● ASSIGNMENT:
Using the listing below, copy exactly the lines from the one containing "situacao: Situação do" to the one containing "projeto do zerão.***", both lines included, and no others.

● DATA RECORDS:
※
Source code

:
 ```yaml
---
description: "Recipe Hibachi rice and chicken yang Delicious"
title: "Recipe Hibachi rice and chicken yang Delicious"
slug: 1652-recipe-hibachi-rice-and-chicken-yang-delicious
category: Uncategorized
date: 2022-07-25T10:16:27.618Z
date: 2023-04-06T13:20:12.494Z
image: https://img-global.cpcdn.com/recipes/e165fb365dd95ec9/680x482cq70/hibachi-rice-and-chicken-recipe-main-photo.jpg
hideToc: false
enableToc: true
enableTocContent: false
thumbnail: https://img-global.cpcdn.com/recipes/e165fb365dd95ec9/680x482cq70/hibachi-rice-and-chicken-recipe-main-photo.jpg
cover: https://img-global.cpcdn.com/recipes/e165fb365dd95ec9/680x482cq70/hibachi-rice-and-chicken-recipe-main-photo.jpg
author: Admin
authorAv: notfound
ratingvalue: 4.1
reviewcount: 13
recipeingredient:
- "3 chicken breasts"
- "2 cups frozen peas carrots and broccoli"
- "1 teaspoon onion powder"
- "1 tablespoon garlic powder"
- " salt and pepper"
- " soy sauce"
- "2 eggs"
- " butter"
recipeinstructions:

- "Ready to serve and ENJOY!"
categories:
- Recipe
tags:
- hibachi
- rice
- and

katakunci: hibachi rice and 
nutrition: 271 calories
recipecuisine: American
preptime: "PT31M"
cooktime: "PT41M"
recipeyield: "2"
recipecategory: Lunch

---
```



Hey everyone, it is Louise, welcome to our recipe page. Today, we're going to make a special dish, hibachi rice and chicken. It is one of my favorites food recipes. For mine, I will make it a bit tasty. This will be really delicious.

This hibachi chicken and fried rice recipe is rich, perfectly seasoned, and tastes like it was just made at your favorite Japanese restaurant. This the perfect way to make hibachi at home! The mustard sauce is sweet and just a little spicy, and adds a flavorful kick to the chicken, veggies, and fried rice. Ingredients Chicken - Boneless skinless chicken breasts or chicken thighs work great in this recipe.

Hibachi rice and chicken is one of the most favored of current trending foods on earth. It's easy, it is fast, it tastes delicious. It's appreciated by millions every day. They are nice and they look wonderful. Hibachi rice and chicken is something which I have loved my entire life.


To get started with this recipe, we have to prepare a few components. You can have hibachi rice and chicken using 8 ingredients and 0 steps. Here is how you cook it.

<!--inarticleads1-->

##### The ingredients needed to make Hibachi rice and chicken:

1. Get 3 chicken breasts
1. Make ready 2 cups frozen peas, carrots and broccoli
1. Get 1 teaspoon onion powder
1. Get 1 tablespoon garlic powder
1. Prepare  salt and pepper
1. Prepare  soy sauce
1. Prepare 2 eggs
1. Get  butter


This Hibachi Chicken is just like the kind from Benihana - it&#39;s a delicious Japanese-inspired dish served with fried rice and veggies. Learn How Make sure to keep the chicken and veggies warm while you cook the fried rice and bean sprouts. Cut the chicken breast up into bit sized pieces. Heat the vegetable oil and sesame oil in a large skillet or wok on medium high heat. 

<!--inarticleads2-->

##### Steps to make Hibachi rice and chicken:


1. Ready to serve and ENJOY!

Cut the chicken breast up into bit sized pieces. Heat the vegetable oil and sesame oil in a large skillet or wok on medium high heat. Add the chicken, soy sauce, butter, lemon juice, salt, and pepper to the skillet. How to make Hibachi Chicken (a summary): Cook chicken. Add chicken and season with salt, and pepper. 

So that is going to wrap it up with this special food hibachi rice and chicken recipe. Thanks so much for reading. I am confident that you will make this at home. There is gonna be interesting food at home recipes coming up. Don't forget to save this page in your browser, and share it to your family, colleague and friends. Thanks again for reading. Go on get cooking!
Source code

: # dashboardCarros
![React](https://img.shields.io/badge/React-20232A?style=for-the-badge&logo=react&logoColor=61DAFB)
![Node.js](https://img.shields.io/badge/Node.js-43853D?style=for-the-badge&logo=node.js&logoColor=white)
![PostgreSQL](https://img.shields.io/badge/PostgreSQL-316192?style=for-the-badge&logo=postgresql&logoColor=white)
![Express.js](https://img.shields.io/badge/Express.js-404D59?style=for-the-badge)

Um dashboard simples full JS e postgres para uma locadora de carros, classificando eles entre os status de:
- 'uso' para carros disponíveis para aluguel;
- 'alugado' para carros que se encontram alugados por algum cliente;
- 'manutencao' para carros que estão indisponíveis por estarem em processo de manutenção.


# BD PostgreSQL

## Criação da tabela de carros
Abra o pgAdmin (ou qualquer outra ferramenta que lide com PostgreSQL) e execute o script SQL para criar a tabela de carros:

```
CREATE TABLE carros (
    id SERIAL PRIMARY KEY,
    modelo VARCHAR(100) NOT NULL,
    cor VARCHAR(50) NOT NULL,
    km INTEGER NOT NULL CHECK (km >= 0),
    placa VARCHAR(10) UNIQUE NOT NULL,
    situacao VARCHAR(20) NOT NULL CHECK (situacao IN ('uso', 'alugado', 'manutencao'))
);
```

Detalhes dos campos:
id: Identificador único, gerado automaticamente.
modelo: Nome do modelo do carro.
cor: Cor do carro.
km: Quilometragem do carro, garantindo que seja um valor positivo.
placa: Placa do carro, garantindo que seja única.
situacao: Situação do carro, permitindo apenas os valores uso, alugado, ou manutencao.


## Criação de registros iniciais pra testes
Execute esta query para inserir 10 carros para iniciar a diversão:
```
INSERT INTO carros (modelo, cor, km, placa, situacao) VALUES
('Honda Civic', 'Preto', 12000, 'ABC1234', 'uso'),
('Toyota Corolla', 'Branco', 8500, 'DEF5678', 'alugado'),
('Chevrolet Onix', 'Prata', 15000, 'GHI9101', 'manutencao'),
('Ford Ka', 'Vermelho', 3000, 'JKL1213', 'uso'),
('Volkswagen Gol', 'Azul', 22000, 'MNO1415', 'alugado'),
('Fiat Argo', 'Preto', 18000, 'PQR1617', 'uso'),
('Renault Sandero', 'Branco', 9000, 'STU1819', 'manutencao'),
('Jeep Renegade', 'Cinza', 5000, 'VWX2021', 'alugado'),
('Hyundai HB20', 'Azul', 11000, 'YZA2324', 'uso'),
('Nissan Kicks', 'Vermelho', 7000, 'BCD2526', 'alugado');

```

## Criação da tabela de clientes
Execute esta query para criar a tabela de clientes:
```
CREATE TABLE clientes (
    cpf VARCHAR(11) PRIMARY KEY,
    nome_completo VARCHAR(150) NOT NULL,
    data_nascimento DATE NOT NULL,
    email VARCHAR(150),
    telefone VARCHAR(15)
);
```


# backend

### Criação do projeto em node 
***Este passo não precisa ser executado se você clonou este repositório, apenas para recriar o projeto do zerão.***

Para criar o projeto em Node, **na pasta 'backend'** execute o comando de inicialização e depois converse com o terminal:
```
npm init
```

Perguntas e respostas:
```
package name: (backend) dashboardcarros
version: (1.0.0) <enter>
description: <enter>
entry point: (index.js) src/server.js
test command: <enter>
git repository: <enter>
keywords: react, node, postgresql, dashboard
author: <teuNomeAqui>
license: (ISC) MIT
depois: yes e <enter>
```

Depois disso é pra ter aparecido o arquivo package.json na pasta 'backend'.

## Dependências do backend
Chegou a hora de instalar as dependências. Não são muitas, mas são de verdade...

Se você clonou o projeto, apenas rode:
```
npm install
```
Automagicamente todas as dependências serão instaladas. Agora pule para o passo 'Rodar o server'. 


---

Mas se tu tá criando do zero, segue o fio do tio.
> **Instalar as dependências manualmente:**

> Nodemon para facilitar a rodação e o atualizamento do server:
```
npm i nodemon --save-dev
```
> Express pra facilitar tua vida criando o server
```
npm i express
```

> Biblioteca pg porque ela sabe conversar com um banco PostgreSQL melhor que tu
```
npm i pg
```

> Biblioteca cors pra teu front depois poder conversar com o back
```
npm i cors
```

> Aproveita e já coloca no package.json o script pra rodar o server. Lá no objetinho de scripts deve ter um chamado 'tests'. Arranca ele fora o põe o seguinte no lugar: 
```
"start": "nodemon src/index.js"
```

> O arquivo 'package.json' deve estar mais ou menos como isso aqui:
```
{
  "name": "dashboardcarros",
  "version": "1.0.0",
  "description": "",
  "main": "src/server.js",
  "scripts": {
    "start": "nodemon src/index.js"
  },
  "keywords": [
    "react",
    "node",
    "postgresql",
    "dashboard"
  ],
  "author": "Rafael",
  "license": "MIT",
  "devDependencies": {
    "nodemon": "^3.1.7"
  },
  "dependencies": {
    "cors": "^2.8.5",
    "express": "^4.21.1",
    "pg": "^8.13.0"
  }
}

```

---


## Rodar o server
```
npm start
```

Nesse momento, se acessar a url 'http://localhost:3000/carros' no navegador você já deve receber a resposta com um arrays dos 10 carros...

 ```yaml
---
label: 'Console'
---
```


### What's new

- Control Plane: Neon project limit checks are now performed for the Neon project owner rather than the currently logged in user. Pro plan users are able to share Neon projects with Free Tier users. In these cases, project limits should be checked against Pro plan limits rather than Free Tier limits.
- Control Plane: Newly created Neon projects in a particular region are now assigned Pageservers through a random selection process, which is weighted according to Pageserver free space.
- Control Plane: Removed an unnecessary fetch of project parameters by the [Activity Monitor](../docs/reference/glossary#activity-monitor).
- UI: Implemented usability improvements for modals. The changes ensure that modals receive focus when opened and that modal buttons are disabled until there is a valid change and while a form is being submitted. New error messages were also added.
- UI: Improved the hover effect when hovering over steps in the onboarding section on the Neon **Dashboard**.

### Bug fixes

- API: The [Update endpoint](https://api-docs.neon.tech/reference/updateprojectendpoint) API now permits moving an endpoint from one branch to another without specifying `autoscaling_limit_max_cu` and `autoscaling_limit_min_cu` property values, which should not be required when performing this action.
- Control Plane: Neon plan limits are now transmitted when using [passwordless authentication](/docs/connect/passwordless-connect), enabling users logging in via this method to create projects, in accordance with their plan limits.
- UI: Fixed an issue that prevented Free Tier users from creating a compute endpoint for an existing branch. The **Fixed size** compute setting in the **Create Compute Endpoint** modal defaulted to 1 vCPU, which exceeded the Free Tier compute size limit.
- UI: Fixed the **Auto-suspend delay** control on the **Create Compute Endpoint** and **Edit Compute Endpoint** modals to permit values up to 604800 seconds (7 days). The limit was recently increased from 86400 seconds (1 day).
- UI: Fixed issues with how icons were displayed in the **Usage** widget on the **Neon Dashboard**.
※
● WRITTEN SOLUTION:
situacao: Situação do carro, permitindo apenas os valores uso, alugado, ou manutencao.


## Criação de registros iniciais pra testes
Execute esta query para inserir 10 carros para iniciar a diversão:
```
INSERT INTO carros (modelo, cor, km, placa, situacao) VALUES
('Honda Civic', 'Preto', 12000, 'ABC1234', 'uso'),
('Toyota Corolla', 'Branco', 8500, 'DEF5678', 'alugado'),
('Chevrolet Onix', 'Prata', 15000, 'GHI9101', 'manutencao'),
('Ford Ka', 'Vermelho', 3000, 'JKL1213', 'uso'),
('Volkswagen Gol', 'Azul', 22000, 'MNO1415', 'alugado'),
('Fiat Argo', 'Preto', 18000, 'PQR1617', 'uso'),
('Renault Sandero', 'Branco', 9000, 'STU1819', 'manutencao'),
('Jeep Renegade', 'Cinza', 5000, 'VWX2021', 'alugado'),
('Hyundai HB20', 'Azul', 11000, 'YZA2324', 'uso'),
('Nissan Kicks', 'Vermelho', 7000, 'BCD2526', 'alugado');

```

## Criação da tabela de clientes
Execute esta query para criar a tabela de clientes:
```
CREATE TABLE clientes (
    cpf VARCHAR(11) PRIMARY KEY,
    nome_completo VARCHAR(150) NOT NULL,
    data_nascimento DATE NOT NULL,
    email VARCHAR(150),
    telefone VARCHAR(15)
);
```


# backend

### Criação do projeto em node 
***Este passo não precisa ser executado se você clonou este repositório, apenas para recriar o projeto do zerão.***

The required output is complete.